At its heart, Jinkins said, “Christianity is a learned faith and calls all of us to continual learning, all God’s people. Transformation of the community,” he said, “must be led by those who have been through the crucible of their own transformation.”

It’s not the education process that transforms,” Jinkins insisted. “That’s just one part of the alchemy. Transformation is by God, who, though we were far off, came beside us and took us home. The critical study of this message ― spoken many ways to many contexts ― is the call of theological education.”

This critical engagement happens every day in seminaries, Jinkins said, “and is the magic of theological education. There is something magical in the chemistry of a classroom when a teacher in love with his or her subject encounters students who are ready to fall in love with the message

Every teacher and every student can relate their stories of transformation, Jinkins said, “in which they were ushered into a deeper encounter with the world around us, and experienced humility toward all and reverence toward God.

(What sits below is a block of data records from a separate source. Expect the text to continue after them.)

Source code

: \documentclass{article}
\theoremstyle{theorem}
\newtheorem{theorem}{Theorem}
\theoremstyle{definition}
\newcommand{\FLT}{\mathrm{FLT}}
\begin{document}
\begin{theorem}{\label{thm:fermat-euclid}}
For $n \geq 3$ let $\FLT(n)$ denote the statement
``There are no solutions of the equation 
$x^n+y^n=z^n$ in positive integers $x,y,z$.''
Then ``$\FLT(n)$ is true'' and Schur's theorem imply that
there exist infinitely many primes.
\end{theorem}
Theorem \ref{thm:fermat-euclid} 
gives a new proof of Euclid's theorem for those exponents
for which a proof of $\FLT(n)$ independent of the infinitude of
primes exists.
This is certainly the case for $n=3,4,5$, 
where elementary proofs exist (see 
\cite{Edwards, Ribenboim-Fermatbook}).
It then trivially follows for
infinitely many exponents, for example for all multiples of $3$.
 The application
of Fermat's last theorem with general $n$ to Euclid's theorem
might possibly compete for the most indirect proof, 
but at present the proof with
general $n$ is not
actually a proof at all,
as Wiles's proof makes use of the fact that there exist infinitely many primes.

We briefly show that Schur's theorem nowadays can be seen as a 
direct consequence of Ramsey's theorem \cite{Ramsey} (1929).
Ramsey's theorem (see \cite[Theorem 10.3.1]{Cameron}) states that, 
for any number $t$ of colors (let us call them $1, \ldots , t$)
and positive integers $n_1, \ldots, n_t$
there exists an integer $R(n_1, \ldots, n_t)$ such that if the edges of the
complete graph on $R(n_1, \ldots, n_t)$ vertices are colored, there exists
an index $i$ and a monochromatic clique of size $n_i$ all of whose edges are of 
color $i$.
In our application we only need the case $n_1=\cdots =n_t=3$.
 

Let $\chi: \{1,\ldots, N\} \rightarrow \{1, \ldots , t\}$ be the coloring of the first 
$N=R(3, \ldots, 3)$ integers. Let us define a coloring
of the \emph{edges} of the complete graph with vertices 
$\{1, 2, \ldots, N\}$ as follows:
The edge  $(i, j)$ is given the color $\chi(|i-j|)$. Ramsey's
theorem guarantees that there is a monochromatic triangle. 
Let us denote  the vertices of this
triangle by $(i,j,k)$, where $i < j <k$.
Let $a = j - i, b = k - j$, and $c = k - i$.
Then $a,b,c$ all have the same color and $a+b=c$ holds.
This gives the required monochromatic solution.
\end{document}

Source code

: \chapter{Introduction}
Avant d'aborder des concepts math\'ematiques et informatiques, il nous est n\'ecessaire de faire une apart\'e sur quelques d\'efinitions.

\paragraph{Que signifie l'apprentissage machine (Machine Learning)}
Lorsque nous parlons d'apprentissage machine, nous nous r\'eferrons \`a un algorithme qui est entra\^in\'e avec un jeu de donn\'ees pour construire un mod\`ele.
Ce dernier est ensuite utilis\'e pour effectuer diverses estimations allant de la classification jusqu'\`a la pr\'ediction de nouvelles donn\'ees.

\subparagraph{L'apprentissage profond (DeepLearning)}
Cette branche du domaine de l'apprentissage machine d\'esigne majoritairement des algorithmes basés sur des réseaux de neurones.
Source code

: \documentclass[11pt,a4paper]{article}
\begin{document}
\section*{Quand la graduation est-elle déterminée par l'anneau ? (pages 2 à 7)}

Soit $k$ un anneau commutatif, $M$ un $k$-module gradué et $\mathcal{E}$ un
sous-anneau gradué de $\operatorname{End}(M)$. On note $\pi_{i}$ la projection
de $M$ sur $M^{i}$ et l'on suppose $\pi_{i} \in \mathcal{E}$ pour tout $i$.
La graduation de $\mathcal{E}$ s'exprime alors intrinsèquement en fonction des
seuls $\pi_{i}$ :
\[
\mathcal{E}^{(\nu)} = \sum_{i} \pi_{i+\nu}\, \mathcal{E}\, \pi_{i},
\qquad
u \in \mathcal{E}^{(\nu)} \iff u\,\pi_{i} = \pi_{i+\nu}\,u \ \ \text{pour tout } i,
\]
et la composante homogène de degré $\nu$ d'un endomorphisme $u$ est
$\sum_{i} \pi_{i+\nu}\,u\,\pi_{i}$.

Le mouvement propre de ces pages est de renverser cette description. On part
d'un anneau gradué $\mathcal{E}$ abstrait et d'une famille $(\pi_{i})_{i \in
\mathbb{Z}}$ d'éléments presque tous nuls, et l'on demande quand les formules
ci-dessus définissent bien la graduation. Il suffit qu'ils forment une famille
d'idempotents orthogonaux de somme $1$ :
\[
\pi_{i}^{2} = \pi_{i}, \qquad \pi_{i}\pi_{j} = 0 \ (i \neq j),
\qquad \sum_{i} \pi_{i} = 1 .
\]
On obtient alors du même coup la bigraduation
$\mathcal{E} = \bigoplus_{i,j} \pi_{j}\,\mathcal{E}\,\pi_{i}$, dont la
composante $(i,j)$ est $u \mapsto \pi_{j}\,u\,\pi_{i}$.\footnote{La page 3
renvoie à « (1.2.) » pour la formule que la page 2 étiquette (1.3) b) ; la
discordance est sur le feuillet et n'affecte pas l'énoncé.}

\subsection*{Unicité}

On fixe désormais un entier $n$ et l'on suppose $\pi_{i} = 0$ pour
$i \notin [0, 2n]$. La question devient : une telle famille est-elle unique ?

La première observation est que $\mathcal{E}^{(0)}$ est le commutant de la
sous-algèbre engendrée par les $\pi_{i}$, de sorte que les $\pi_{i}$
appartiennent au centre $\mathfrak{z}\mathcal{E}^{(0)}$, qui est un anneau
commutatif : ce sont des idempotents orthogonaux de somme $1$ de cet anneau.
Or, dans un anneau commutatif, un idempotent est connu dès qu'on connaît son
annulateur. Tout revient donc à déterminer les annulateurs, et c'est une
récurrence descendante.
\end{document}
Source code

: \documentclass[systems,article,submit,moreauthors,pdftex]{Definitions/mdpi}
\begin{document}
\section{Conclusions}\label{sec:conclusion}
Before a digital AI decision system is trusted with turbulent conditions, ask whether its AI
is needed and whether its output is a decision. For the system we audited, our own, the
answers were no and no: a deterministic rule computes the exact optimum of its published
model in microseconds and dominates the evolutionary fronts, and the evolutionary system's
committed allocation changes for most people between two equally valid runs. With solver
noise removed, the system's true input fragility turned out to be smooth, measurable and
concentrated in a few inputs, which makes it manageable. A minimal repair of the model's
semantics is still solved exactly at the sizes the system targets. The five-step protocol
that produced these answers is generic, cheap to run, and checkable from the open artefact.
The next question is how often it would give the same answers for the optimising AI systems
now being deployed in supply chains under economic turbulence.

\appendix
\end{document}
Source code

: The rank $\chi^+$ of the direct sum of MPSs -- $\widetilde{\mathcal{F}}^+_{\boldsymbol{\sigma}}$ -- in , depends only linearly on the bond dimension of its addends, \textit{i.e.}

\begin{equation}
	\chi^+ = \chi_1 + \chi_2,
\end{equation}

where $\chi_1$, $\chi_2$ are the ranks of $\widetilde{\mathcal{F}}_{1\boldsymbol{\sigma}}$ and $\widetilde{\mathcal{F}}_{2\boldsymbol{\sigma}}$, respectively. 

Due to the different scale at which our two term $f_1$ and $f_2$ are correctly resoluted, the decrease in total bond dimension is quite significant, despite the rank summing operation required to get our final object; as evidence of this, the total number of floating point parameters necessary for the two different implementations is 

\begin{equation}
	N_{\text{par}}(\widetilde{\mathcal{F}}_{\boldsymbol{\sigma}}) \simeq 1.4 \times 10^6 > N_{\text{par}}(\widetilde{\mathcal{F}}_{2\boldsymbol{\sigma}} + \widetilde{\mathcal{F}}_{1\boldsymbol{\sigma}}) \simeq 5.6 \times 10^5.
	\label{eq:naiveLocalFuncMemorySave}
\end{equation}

“Seminaries are not terminals, they are launching pads.”

The Rev. Craig Dykstra, senior vice-president of Religion for the Lilly Endowment and a former LPTS Christian education professor Craig Dykstra called Jinkins election as president “a splendid match.”

God’s call to persons and communities, Dykstra said in his “charge to the president,” is “to receive the gift of life and respond to it gratefully and to make it our calling and vocation.

The goal of theological education, he continued, “is to educate and form pastors and leaders in the ways of knowing, perceiving and acting in ways that individuals and communities of faith live it (communion with God) in their situations.”  

In his “charge to the community,” Professor of Old Testament Emeritus Eugene March compared theological education to trying to charge a car battery. “Unless you know how to hook up the cables right, all you get is sparks and smoke,” he said. “But if you hook them up correctly you get a reliable source of energy and power.”

Then, quoting Paul in Philippians 4, he said: “Whatever is true, honorable, just, pure, pleasing, commendable ― if there is any excellence, think about these things.”